Suite separation

Highland Park president says lack of communication complicating secondary suites issue

A local community association president says a lack of consultation by at least one member of council is adding to the disconnect between Calgary residents in support of the suites and those on city council who have voted against wider approval.

Highland Park Community Association president Elise Bieche said despite a “large” majority of those in her Ward 4 community who support the suites, Ward 4 Coun. Sean Chu hasn’t contacted anyone with the association to gauge their opinion.

“I don’t think he’s ever surveyed Highland Park. That would be my guess,” she said. “Sean has never asked me my opinion on secondary suites or my board’s opinion, because my board has actually endorsed our stance on secondary suites. So it’s not as though I’ve gone rogue or there’s a disconnect between me and how my community feels on secondary suites.”

An outspoken opponent of citywide approval of the suites, Chu was one of several city councillors who recently voted against rezoning more than 35,000 homes in four central wards to allow for the suites.
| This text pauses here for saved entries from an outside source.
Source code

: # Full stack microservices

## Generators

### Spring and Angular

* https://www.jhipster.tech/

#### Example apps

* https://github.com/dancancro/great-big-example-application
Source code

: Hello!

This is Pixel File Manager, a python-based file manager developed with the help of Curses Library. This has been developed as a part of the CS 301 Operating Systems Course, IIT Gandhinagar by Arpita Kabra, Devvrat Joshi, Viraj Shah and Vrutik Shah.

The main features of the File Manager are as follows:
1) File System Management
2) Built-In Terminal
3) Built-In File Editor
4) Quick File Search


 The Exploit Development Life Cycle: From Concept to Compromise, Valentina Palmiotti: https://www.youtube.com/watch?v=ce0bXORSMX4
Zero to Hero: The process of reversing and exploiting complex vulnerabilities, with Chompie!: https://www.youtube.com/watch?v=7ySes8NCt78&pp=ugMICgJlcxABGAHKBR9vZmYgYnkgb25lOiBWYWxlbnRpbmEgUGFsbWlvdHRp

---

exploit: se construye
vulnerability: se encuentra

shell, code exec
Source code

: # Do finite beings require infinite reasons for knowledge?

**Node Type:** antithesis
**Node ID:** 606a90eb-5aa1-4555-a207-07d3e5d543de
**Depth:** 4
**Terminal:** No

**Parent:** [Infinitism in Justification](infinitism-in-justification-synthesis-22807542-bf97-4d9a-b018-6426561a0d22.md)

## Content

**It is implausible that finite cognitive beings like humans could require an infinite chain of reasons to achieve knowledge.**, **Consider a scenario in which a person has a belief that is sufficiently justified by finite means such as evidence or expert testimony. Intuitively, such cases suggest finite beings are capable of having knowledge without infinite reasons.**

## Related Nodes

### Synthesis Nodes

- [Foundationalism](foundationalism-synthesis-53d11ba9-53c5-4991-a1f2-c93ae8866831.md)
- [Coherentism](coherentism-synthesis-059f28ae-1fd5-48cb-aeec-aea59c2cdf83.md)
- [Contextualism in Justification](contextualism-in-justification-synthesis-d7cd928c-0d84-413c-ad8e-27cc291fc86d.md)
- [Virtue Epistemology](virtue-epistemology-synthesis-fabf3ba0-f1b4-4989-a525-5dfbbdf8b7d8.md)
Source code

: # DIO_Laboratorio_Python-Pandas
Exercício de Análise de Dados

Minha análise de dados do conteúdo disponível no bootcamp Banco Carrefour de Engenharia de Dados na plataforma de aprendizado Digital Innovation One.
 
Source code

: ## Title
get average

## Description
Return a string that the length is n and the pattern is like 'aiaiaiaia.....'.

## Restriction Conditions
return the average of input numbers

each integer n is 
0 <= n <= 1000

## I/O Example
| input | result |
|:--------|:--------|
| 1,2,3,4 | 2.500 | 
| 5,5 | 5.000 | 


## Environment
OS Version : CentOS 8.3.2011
In the past, Chu has cited a “solid majority” of Ward 4 residents opposed wider approval suites. However, Bieche isn’t quite clear where Chu is getting his evidence.

“I don’t know where he’s coming up with this information,” she said. “Maybe his sample size was just people from Edgemont. I don’t know how he came up with his opinion. It doesn’t represent an inner-city community that’s in transition such as Highland Park, that’s for sure.”

In an interview with CREB®Now, Chu said his information was gathered through various sources.

“I do a lot of engagement with people at different events, and also I door knock in the summer, so that’s what I came up with,” he said, noting he was also tipped off to a poll that showed opposition to secondary suites, yet he could not confirm its source, nor was he willing to release details about its results.

Thorncliffe, another Ward 4 community, has also spoken out in favour of wider acceptance of the suites. In a letter sent to council in 2014, Thorncliffe Greenview Community Association vice president Marvin Quashnick spoke out in favour of removing the need for land-use re-designation for residents seeking to build secondary suites.

“We feel council can serve all communities better by eliminating land-use re-designation for secondary suites as recommended by administration.”

Bieche believes as long as a suite is safe and meets the “stringent” building codes imposed by the province, outside issues such as parking and zoning shouldn’t act as an impediment.

“I don’t think it’s reasonable for people to be opposed to secondary suites because of parking issues,” she said. “How many of us who have rear attached garages can actually park two vehicles in our garage? If somebody wants to put a legal suite in, and they’re willing to invest the time and money to do it, then the city should be onside.”

City of Calgary planner Cliff De Jong said the sentiment within City administration is largely the same, with his department recommending approval “100 per cent” of the time for suites.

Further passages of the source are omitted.